Павел Басинский прав, когда говорит, что бегство Льва Толстого из Ясной Поляны было сродни самоубийству: 82-летний старик, привыкший к размеренной жизни, к комфорту и распорядку, отправился в разверзшуюся, точно бездна, неизвестность, в опасность и риск.
Но, что понимать крайне важно, бежал он не только от, но бежал он и к — это была своего рода сознательная (или, что вероятнее, подсознательная) попытка восхождения на Голгофу, чтобы уже там принять мученическую смерть.
Толстой представил себя Христом, хотел стать им, но в итоге принимал он мученическую смерть не за других, а за себя в первую очередь. И в ад он спускался, не отменяя его для всех, но чтобы наконец-таки столкнуться с тем, чего так боялся и к чему так стремился всю свою жизнь.

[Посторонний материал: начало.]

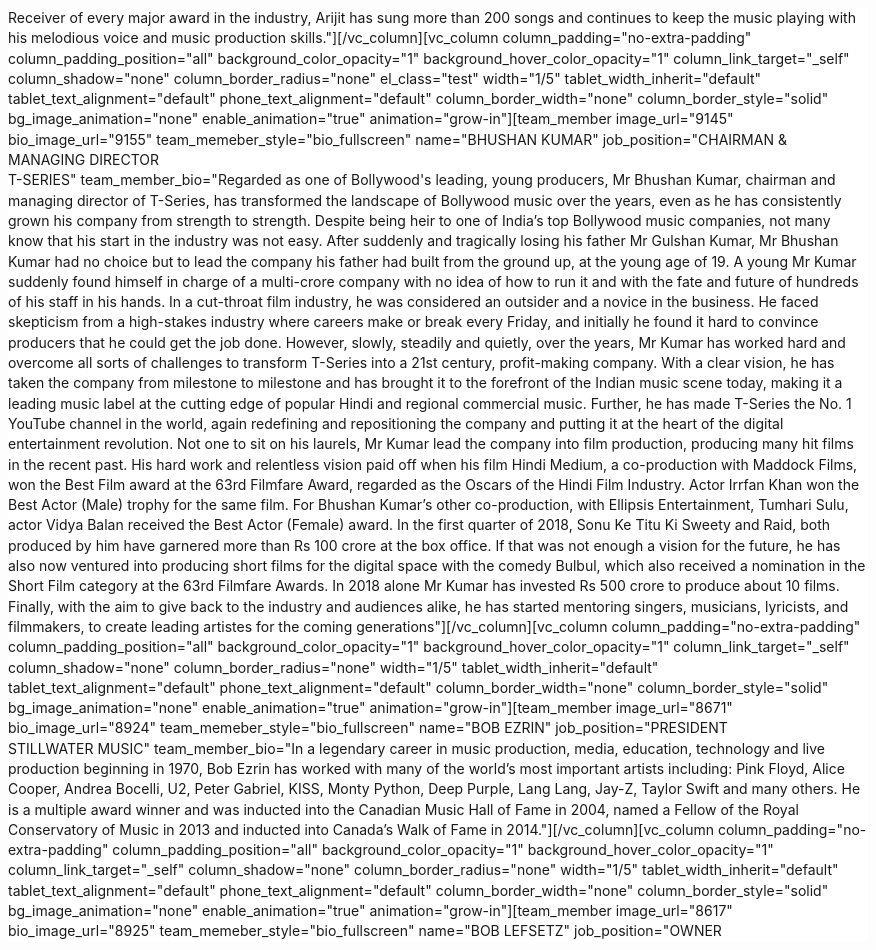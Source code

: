 <p>Receiver of every major award in the industry, Arijit has sung more than 200 songs and continues to keep the music playing with his melodious voice and music production
skills."][/vc_column][vc_column column_padding="no-extra-padding" column_padding_position="all" background_color_opacity="1" background_hover_color_opacity="1" column_link_target="_self" column_shadow="none" column_border_radius="none" el_class="test" width="1/5" tablet_width_inherit="default" tablet_text_alignment="default" phone_text_alignment="default" column_border_width="none" column_border_style="solid" bg_image_animation="none" enable_animation="true" animation="grow-in"][team_member image_url="9145" bio_image_url="9155" team_memeber_style="bio_fullscreen" name="BHUSHAN KUMAR" job_position="CHAIRMAN & MANAGING DIRECTOR</br>T-SERIES" team_member_bio="Regarded as one of Bollywood's leading, young producers, Mr Bhushan Kumar, chairman and managing director of T-Series, has transformed the landscape of Bollywood music over the years, even as he has consistently grown his company from strength to strength. Despite being heir to one of India’s top Bollywood music companies, not many know that his start in the industry was not easy. After suddenly and tragically losing his father Mr Gulshan Kumar, Mr Bhushan Kumar had no choice but to lead the company his father had built from the ground up, at the young age of 19. A young Mr Kumar suddenly found himself in charge of a multi-crore company with no idea of how to run it and with the fate and future of hundreds of his staff in his hands. In a cut-throat film industry, he was considered an outsider and a novice in the business. He faced skepticism from a high-stakes industry where careers make or break every Friday, and initially he found it hard to convince producers that he could get the job done. However, slowly, steadily and quietly, over the years, Mr Kumar has worked hard and overcome all sorts of challenges to transform T-Series into a 21st century, profit-making company. With a clear vision, he has taken the company from milestone to milestone and has brought it to the forefront of the Indian music scene today, making it a leading music label at the cutting edge of popular Hindi and regional commercial music. Further, he has made T-Series the No. 1 YouTube channel in the world, again redefining and repositioning the company and putting it at the heart of the digital entertainment revolution. Not one to sit on his laurels, Mr Kumar lead the company into film production, producing many hit films in the recent past. His hard work and relentless vision paid off when his film Hindi Medium, a co-production with Maddock Films, won the Best Film award at the 63rd Filmfare Award, regarded as the Oscars of the Hindi Film Industry. Actor Irrfan Khan won the Best Actor (Male) trophy for the same film. For Bhushan Kumar’s other co-production, with Ellipsis Entertainment, Tumhari Sulu, actor Vidya Balan received the Best Actor (Female) award. In the first quarter of 2018, Sonu Ke Titu Ki Sweety and Raid, both produced by him have garnered more than Rs 100 crore at the box office. If that was not enough a vision for the future, he has also now ventured into producing short films for the digital space with the comedy Bulbul, which also received a nomination in the Short Film category at the 63rd Filmfare Awards. In 2018 alone Mr Kumar has invested Rs 500 crore to produce about 10 films. Finally, with the aim to give back to the industry and audiences alike, he has started mentoring singers, musicians, lyricists, and filmmakers, to create leading artistes for the coming generations"][/vc_column][vc_column column_padding="no-extra-padding" column_padding_position="all" background_color_opacity="1" background_hover_color_opacity="1" column_link_target="_self" column_shadow="none" column_border_radius="none" width="1/5" tablet_width_inherit="default" tablet_text_alignment="default" phone_text_alignment="default" column_border_width="none" column_border_style="solid" bg_image_animation="none" enable_animation="true" animation="grow-in"][team_member image_url="8671" bio_image_url="8924" team_memeber_style="bio_fullscreen" name="BOB EZRIN" job_position="PRESIDENT</br>STILLWATER MUSIC" team_member_bio="In a legendary career in music production, media, education, technology and live production beginning in 1970, Bob Ezrin has worked with many of the world’s most important artists including: Pink Floyd, Alice Cooper, Andrea Bocelli, U2, Peter Gabriel, KISS, Monty Python, Deep Purple, Lang Lang, Jay-Z, Taylor Swift and many others. He is a multiple award winner and was inducted into the Canadian Music Hall of Fame in 2004, named a Fellow of the Royal Conservatory of Music in 2013 and inducted into Canada’s Walk of Fame in 2014."][/vc_column][vc_column column_padding="no-extra-padding" column_padding_position="all" background_color_opacity="1" background_hover_color_opacity="1" column_link_target="_self" column_shadow="none" column_border_radius="none" width="1/5" tablet_width_inherit="default" tablet_text_alignment="default" phone_text_alignment="default" column_border_width="none" column_border_style="solid" bg_image_animation="none" enable_animation="true" animation="grow-in"][team_member image_url="8617" bio_image_url="8925" team_memeber_style="bio_fullscreen" name="BOB LEFSETZ" job_position="OWNER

Вот как кончил жизнь Лев Николаевич Толстой. Вот как расправился с нею, чтобы снискать бессмертие, чтобы снять последнее ограничение, отделяющее его от статуса Бога.
Удалось ли это ему? Тут уж пусть каждый решает и отвечает сам.
Замечу лишь, что под самый конец жизни Толстой добрался-таки в Оптину Пустынь, хотел говорить со старцем, но тот был занят, и Льву сказали «ждите», а он ждать не стал, не стерпел такого отношения.
И уехал; так получилось, что по итогу уехал он не только из Оптиной Пустыни, но и из жизни. На этом, собственно, все.